I’m trying to parse a file “cached_txids_1week” with around 18,000 entries using Splunk.
I created a cache file in Splunk with the format (release: list of Txids), like a hashmap, for the last 3 months. I wrote a query to read this file for a specific release, retrieve all its Txids, process them in chunks, calculate the average for each chunk, then find the overall average of all chunks, and save the result in a new file for the Splunk dashboard to read instantly.
However, when I ran the query on this 3 months of data (with 18k entries), it has been running for 15 hours without results.

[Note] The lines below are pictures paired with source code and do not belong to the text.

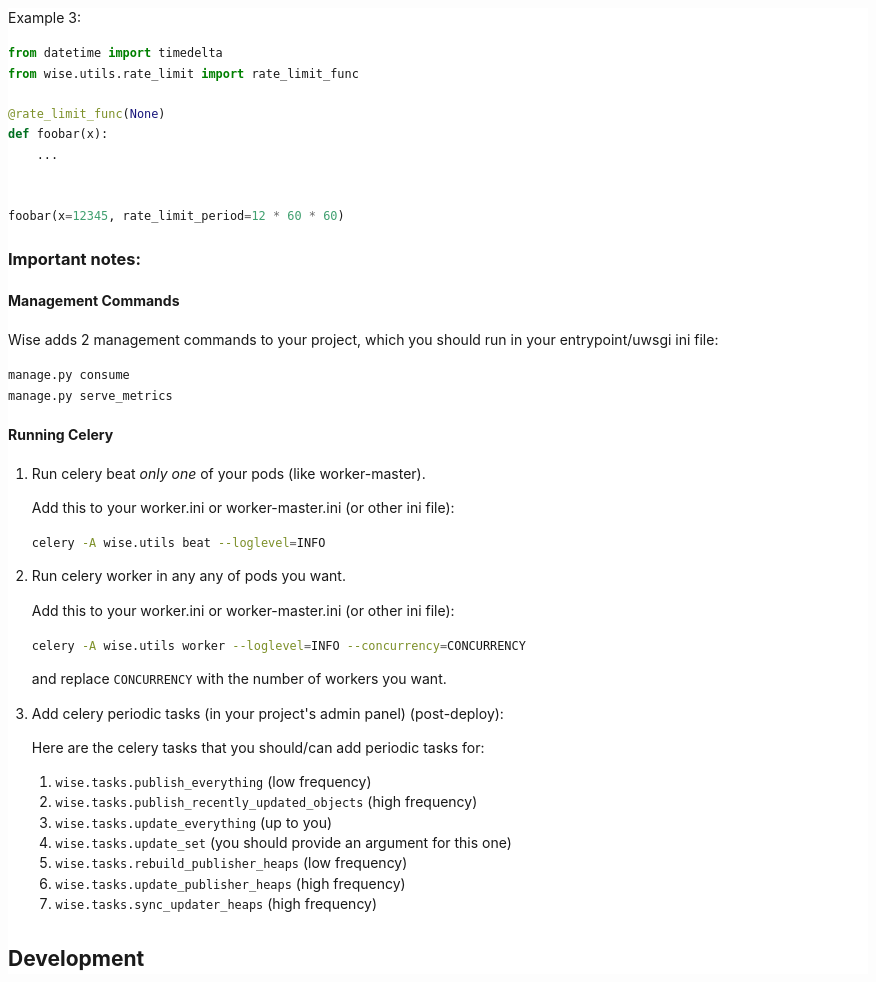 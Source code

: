 Example 3:

```python
from datetime import timedelta
from wise.utils.rate_limit import rate_limit_func

@rate_limit_func(None)
def foobar(x):
    ...


foobar(x=12345, rate_limit_period=12 * 60 * 60)
```

### Important notes:

#### Management Commands
Wise adds 2 management commands to your project, which you should run in your entrypoint/uwsgi ini file:
```bash
manage.py consume
manage.py serve_metrics
```

#### Running Celery

1. Run celery beat *only one* of your pods (like worker-master).

    Add this to your worker.ini or worker-master.ini (or other ini file):

    ```bash
    celery -A wise.utils beat --loglevel=INFO
    ```

2. Run celery worker in any any of pods you want.

   Add this to your worker.ini or worker-master.ini (or other ini file):

    ```bash
    celery -A wise.utils worker --loglevel=INFO --concurrency=CONCURRENCY
    ```
    and replace `CONCURRENCY` with the number of workers you want.

3. Add celery periodic tasks (in your project's admin panel) (post-deploy):

   Here are the celery tasks that you should/can add periodic tasks for:

   1. `wise.tasks.publish_everything` (low frequency)
   2. `wise.tasks.publish_recently_updated_objects` (high frequency)
   3. `wise.tasks.update_everything` (up to you)
   4. `wise.tasks.update_set` (you should provide an argument for this one)
   5. `wise.tasks.rebuild_publisher_heaps` (low frequency)
   6. `wise.tasks.update_publisher_heaps` (high frequency)
   7. `wise.tasks.sync_updater_heaps` (high frequency)


## Development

Can someone please help me make this query better:
| inputlookup cached_txids.csv
| search to_release="Washington"
| makemv delim=" " txids
| mvexpand txids
| streamstats count as record_num
| eval chunk_num_temp = floor((record_num - 1) / 20)
| streamstats dc(chunk_num_temp) as chunk_num
| stats list(txids) as txids by chunk_num
| mvexpand txids
| map search="search txid=$txids$ | stats earliest(_time) as start_time latest(_time) as end_time by txid chunk_num" maxsearches=1000
| eval duration = end_time - start_time
| eventstats avg(duration) as avg_duration
| eval avg_duration_readable = tostring(avg_duration, "duration")
| stats first(avg_duration_readable) as avg_duration_readable
| fields avg_duration_readable
| outputlookup intermediate_avg_durations_output.csv